Mindfulness, it’s been the buzzword in recent times, but it’s not new, and it’s not a fad. Cultivating mindfulness and incorporating it into your life will have a broad impact on your personal and professional life. Mindfulness, in its simplest definition, is a mental discipline that involves training our attention – it supports our mind to be more focused, clear and productive. It doesn’t cost you a thing, no memberships, no technology, no special equipment, no extra time. It’s a no brainer!
The cognitive skill of mindfulness can help us:
• Improve focus, attention and memory
• Increase self-awareness and emotional intelligence
• Reduce the impact and influence of stressful thoughts and feelings
• Facilitate better communication and relationships
• Improve personal and professional performance
• Contribute to our physical and mental wellbeing
• Provide us with the opportunity to respond rather than react to people and situations
Mindfulness is both a form of meditation (formal practice) and a way of living with awareness (informal practice). Mindfulness meditation can take place on a chair or cushion. The informal practice of mindfulness refers to being attentive and present to what we are doing in daily life. Punctuating our day with mindful commas (a few seconds or up to a minute) and full stops (several minutes) is a great way to integrate mindfulness into our lives and have a positive impact on our day to day experiences.
Here are some daily mindfulness tips that you can incorporate into the things you’re already doing:
• Bring your attention to your breathing by observing five mindful breaths. On average we take 21,600 breaths per day, when was the last time you paid attention to just five of them?
• Tune into the conversation you are having and listen with your full attention. What do you notice?
• Notice changes in your posture. Be aware of how your body and mind feel when you move from lying down to sitting, to standing, to walking.
• Drink and eat something mindfully. Take a moment to tune into all of your senses. Bring awareness to seeing your food, smelling your food, tasting your food, chewing your food, and swallowing your food.
Journaling is another effective way to bring you into a state of mindfulness. Past frustrations and future anxieties lose their edge in the present moment. It calls a wandering mind to attention from passivity to actively engaging with your thoughts. You become aware of the internal chatter and your emotional state.

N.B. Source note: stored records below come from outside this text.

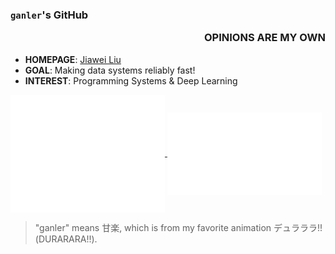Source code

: ### `ganler`'s GitHub <p align="right">OPINIONS ARE MY OWN</p>

- **HOMEPAGE**: [Jiawei Liu](https://jiawei-site.github.io/)
- **GOAL**: Making data systems reliably fast! 
- **INTEREST**: Programming Systems & Deep Learning

<a href="https://github.com/ganler">
  <img align="center" width="49%" src="./metrics-main.svg" />
</a>
<a href="https://github.com/ganler">
  <img align="center" width="49%" src="./metrics-lang-notable.svg" />
</a>

> "ganler" means 甘楽, which is from my favorite animation デュラララ!!(DURARARA!!).

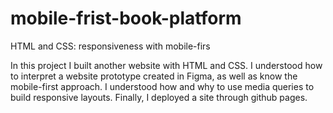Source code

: # mobile-frist-book-platform
HTML and CSS: responsiveness with mobile-firs

In this project I built another website with HTML and CSS.
I understood how to interpret a website prototype created in Figma, as well as know the mobile-first approach.
I understood how and why to use media queries to build responsive layouts. Finally, I deployed a site through github pages.
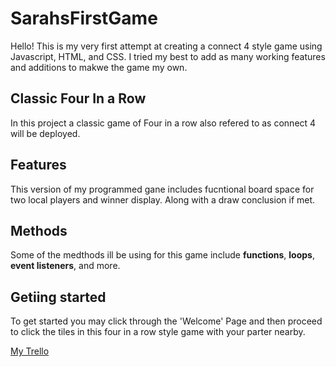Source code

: # SarahsFirstGame

Hello! This is my very first attempt at creating a connect 4 style game using Javascript, HTML, and CSS. I tried my best to add as many working features and additions to makwe the game my own.

## Classic Four In a Row

In this project a classic game of Four in a row also refered to as connect 4 will be deployed.

## Features

This version of my programmed gane includes fucntional board space for two local players and winner display. Along with a draw conclusion if met.

## Methods

Some of the medthods ill be using for this game include
**functions**, **loops**, **event listeners**, and more.

## Getiing started

To get started you may click through the 'Welcome' Page and then proceed to click the tiles in this four in a row style game with your parter nearby.

[My Trello](https://trello.com/invite/b/4RVbs7wb/4b7f8e6a0b52e71ee02ccf2c4b1aab38/classic-game-planning)
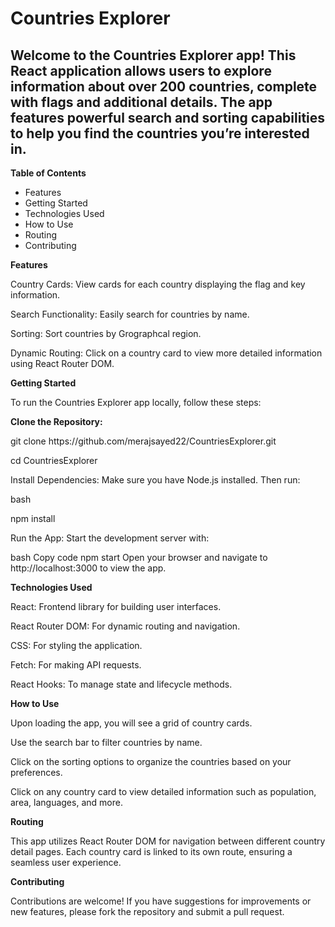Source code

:<h1>Countries Explorer</h1>
<h2>Welcome to the Countries Explorer app! This React application allows users to explore information about over 200 countries, complete with flags and additional details. The app features powerful search and sorting capabilities to help you find the countries you’re interested in.</h2>


<b>Table of Contents</b>
<ul>
<li>Features</li>
<li>Getting Started</li>
<li>Technologies Used</li>
<li>How to Use</li>
<li>Routing</li>
<li>Contributing</li>
</ul>
  
<b>Features</b>
<p>Country Cards: View cards for each country displaying the flag and key information.</p>
<p>Search Functionality: Easily search for countries by name.</p>
<p>Sorting: Sort countries by Grographcal region.</p>
<p>Dynamic Routing: Click on a country card to view more detailed information using React Router DOM.</p>
  
<b>Getting Started</b>
<p>To run the Countries Explorer app locally, follow these steps:</p>

<b>Clone the Repository:</b>

<p>git clone https://github.com/merajsayed22/CountriesExplorer.git</p>

<p>cd CountriesExplorer</p>

<p>Install Dependencies: Make sure you have Node.js installed. Then run: </p>

<p>bash

npm install

Run the App: Start the development server with:

bash
Copy code
npm start
Open your browser and navigate to http://localhost:3000 to view the app.</p>

<b>Technologies Used</b>

<p>React: Frontend library for building user interfaces.</p>
<p>React Router DOM: For dynamic routing and navigation.</p>
<p>CSS: For styling the application.</p>
<p>Fetch: For making API requests.</p>
<p>React Hooks: To manage state and lifecycle methods.</p>
  
<b>How to Use</b>

<p>Upon loading the app, you will see a grid of country cards.</p>
<p>Use the search bar to filter countries by name.</p>
<p>Click on the sorting options to organize the countries based on your preferences.</p>
<p>Click on any country card to view detailed information such as population, area, languages, and more.</p>
  
<b>Routing</b>
<p>This app utilizes React Router DOM for navigation between different country detail pages. Each country card is linked to its own route, ensuring a seamless user experience.</p>

<b>Contributing</b> <br>
<p>Contributions are welcome! If you have suggestions for improvements or new features, please fork the repository and submit a pull request.</p>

Here are some surprising benefits that might convince and motivate you to start writing:
Increases emotional intelligence – Journaling is an outlet for processing emotions and increases self-awareness. Understanding ourselves allows for greater awareness of ourself and therefore, the ability to more effectively self regulate.
Boosts memory and comprehension – There’s a new relationship between the hand and brain, sparked by the composition of thoughts and ideas. Words are representations of ideas, and the formation of letters causes the mind to compose or re-compose ideas while journaling. This strengthens previously covered information and forces you to engage in the cognitive recall.
Facilitates insights and ‘aha’ moments – To write without thinking can be a powerful tool. “Stream of consciousness” writing brings out thoughts and ideas you never knew you had by facilitating greater exploration and expression. Your mind makes connections and gains insight where you might have been struggling before.
Builds self-confidence – Journaling about a positive experience allows your brain to relive it and reaffirm your abilities when self-doubt appears. The release of endorphins and dopamine will boost your self-esteem and mood and motivate you to engage in the same or similar activities in the future. These reflections can become a catalogue of personal achievements that you continue to go back.
Achieve goals – Journaling often includes your dreams and ambitions. Writing goals signals to your brain, “this is important.” Your reticular activating system (RAS) then flags relevant opportunities and tools to achieve that goal. More detailed purposes provide a psychological blueprint and increase the likelihood of achieving them.
Mindfulness can be your superpower by bringing about high awareness of self and others, enriching relationships, facilitating learning and insights, improving performance, and reducing stress. It’s the simple things done that can make the most significant difference.